Juncker concluyó la cena con la primera ministra británica mucho más pesimista respecto a una eventual salida ordenada de Reino Unido y estimando que May “vive en otra galaxia”, según el diario alemán Frankfurter Allgemeine Zeitung.

El martes, la jefa del gobierno británico se defendió asegurando que será una “mujer condenadamente difícil” en las negociaciones, una descripción sobre ella utilizada anteriormente por un compañero de partido, y rechazando que viviera en “una galaxia diferente”.

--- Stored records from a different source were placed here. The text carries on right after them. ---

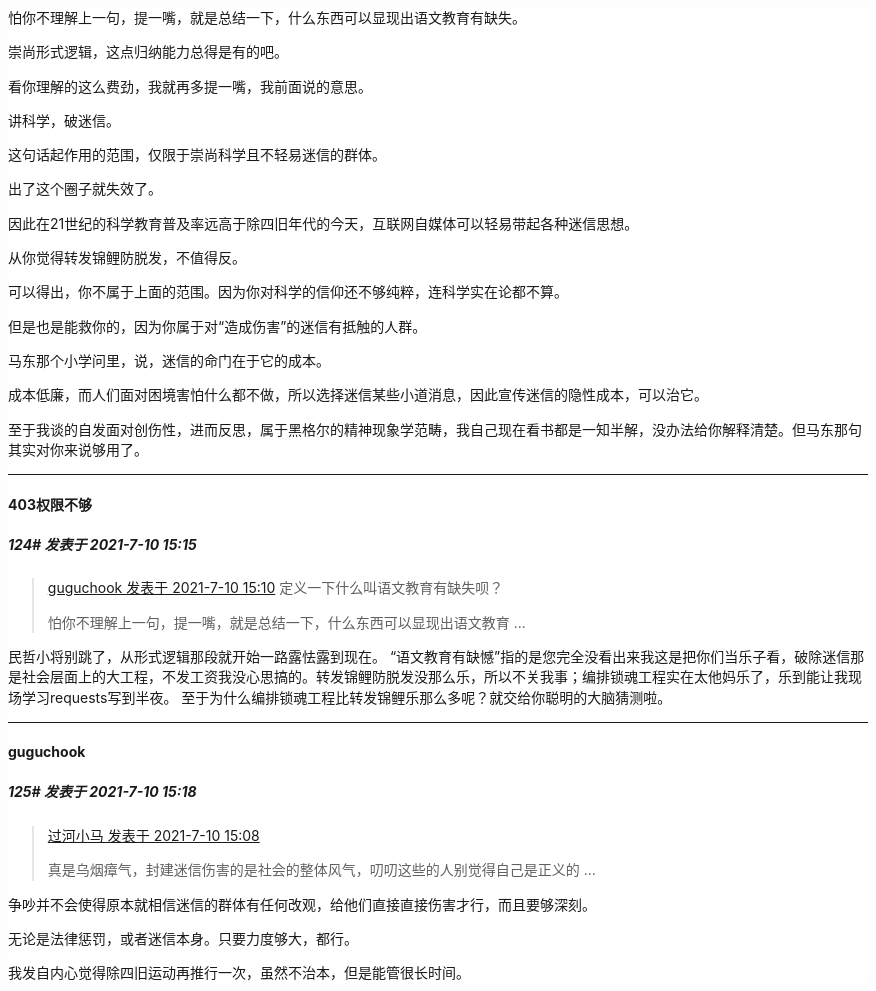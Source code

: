 怕你不理解上一句，提一嘴，就是总结一下，什么东西可以显现出语文教育有缺失。

崇尚形式逻辑，这点归纳能力总得是有的吧。


看你理解的这么费劲，我就再多提一嘴，我前面说的意思。

讲科学，破迷信。

这句话起作用的范围，仅限于崇尚科学且不轻易迷信的群体。

出了这个圈子就失效了。

因此在21世纪的科学教育普及率远高于除四旧年代的今天，互联网自媒体可以轻易带起各种迷信思想。


从你觉得转发锦鲤防脱发，不值得反。

可以得出，你不属于上面的范围。因为你对科学的信仰还不够纯粹，连科学实在论都不算。

但是也是能救你的，因为你属于对“造成伤害”的迷信有抵触的人群。

马东那个小学问里，说，迷信的命门在于它的成本。

成本低廉，而人们面对困境害怕什么都不做，所以选择迷信某些小道消息，因此宣传迷信的隐性成本，可以治它。


至于我谈的自发面对创伤性，进而反思，属于黑格尔的精神现象学范畴，我自己现在看书都是一知半解，没办法给你解释清楚。但马东那句其实对你来说够用了。


*****

####  403权限不够  
##### 124#       发表于 2021-7-10 15:15


<blockquote><a href="httphttps://bbs.saraba1st.com/2b/forum.php?mod=redirect&amp;goto=findpost&amp;pid=51909597&amp;ptid=2014262" target="_blank">guguchook 发表于 2021-7-10 15:10</a>
定义一下什么叫语文教育有缺失呗？

怕你不理解上一句，提一嘴，就是总结一下，什么东西可以显现出语文教育 ...</blockquote>
民哲小将别跳了，从形式逻辑那段就开始一路露怯露到现在。
“语文教育有缺憾”指的是您完全没看出来我这是把你们当乐子看，破除迷信那是社会层面上的大工程，不发工资我没心思搞的。转发锦鲤防脱发没那么乐，所以不关我事；编排锁魂工程实在太他妈乐了，乐到能让我现场学习requests写到半夜。
至于为什么编排锁魂工程比转发锦鲤乐那么多呢？就交给你聪明的大脑猜测啦。


*****

####  guguchook  
##### 125#       发表于 2021-7-10 15:18


<blockquote><a href="httphttps://bbs.saraba1st.com/2b/forum.php?mod=redirect&amp;goto=findpost&amp;pid=51909585&amp;ptid=2014262" target="_blank">过河小马 发表于 2021-7-10 15:08</a>

真是乌烟瘴气，封建迷信伤害的是社会的整体风气，叨叨这些的人别觉得自己是正义的 ...</blockquote>
争吵并不会使得原本就相信迷信的群体有任何改观，给他们直接直接伤害才行，而且要够深刻。

无论是法律惩罚，或者迷信本身。只要力度够大，都行。

我发自内心觉得除四旧运动再推行一次，虽然不治本，但是能管很长时间。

“Respeto profundamente a la primera ministra británica, me gusta como persona. He señalado que ella es una mujer firme”, respondió este miércoles el presidente de la Comisión Europea en Bruselas.

100.000 MILLONES DE EUROS

Las negociaciones parecen encaminadas a complicarse en torno a la cuestión de la factura a pagar por Londres, una de las prioridades establecidas por los mandatarios europeos en sus orientaciones políticas del pasado sábado y que Bruselas recoge en sus recomendaciones desveladas este miércoles.

Barnier expresó también este miércoles que las exigencias europeas no son un “castigo”, sino que se trata “únicamente” de “saldar cuentas” respecto a los compromisos adquiridos ya por Reino Unido en el marco de la financiación de los programas plurianuales de la UE que corren hasta 2020.

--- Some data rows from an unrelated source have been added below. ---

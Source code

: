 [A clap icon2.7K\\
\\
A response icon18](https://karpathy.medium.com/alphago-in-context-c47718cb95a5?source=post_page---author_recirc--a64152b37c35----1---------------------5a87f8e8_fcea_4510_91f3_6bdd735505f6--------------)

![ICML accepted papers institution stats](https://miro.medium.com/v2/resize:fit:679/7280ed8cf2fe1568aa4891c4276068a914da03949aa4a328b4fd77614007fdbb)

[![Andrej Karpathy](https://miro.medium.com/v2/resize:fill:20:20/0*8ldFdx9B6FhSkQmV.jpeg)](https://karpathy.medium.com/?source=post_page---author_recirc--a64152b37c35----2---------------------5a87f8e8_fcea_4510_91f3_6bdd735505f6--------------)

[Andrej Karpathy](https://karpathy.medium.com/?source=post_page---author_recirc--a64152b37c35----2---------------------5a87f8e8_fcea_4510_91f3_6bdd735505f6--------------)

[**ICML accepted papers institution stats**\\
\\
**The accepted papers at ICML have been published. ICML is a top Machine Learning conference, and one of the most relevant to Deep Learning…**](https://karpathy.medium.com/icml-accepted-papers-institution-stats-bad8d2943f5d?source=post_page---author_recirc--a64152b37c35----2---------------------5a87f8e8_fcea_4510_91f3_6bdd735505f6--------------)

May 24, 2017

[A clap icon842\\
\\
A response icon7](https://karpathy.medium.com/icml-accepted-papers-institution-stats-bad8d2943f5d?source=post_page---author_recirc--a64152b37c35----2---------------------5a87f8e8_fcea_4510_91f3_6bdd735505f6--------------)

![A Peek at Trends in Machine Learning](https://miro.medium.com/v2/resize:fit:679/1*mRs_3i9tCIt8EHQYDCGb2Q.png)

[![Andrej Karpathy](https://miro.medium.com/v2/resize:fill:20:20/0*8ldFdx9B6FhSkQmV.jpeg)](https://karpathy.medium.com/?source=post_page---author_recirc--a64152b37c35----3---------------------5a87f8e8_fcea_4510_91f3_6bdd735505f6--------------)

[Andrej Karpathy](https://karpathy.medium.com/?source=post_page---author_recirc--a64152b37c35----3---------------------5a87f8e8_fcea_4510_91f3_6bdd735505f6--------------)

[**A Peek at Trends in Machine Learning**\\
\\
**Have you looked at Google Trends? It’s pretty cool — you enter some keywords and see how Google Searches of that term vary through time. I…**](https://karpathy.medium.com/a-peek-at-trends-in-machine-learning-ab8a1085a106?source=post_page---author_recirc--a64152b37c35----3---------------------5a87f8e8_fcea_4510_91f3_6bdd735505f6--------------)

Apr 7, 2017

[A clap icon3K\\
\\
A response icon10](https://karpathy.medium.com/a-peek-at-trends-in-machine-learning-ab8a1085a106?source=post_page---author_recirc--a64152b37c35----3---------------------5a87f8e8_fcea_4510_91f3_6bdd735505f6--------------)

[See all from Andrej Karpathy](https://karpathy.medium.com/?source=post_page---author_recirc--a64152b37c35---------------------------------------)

Fuentes europeas estiman esta factura en unos 60.000 millones de euros, si bien el diario Financial Times indicó que podría elevarse hasta los “100.000 millones de euros” si se consideran las peticiones de Alemania y Francia, especialmente sobre subvenciones agrícolas.

Según el negociador europeo, por el momento no existe ninguna cifra, pero ésta se calculará utilizando una “metodología rigurosa”. “Nunca se trató de pedir a Reino Unido un cheque en blanco”, se trata de una “salida ordenada con cuentas a saldar”, reiteró.

El ministro británico para la Brexit, David Davis, indicó que Reino Unido no pagará “100.000 millones de euros” a la UE, y advirtió que, en caso de un divorcio sin lograr un acuerdo con los 27, “no habrá nada a pagar”.

Estas declaraciones no sentaron demasiado bien en Bruselas. El presidente de la Comisión Europea dijo que Davis se equivoca “cuando amenaza con estar dispuesto a irse” de las negociaciones, ya que su experiencia en política le dice que “aquellos que se van tienen que volver”.

VIVIR, TRABAJAR, ESTUDIAR

Las otras prioridades para los europeos en la primera fase de las negociaciones con Londres son garantizar los derechos de los ciudadanos europeos en Reino Unido y viceversa, así como evitar la vuelta de una frontera física entre Irlanda y la británica Irlanda del Norte.

El negociador europeo buscará garantizar el derecho a la residencia permanente tras cinco años de residencia legal, pero advirtió que los derechos también incluyen el acceso al mercado de trabajo, a la educación, a la sanidad.

Con la publicación de estas recomendaciones, Bruselas avanza en su objetivo de que la UE esté lista para negociar desde el 22 de mayo próximo, si bien la negociación formal comenzará tras los comicios anticipados del 8 de junio en Reino Unido convocados por May con el objetivo de reforzarse de cara a la negociación.

Tras lanzar el proceso de divorcio, Reino Unido debería convertirse en el primer trimestre de 2019 en el primer país en abandonar el proyecto europeo. La incógnita es si lo hará con un acuerdo cerrado con sus socios europeos, máxime cuando la cena entre May y Juncker refleja la complejidad de las negociaciones a venir.

Londres quiere negociar simultáneamente el divorcio y el marco de las futuras relaciones con la UE, algo a lo que se oponen los europeos si no se registran avances en las tres prioridades ya apuntadas por el bloque.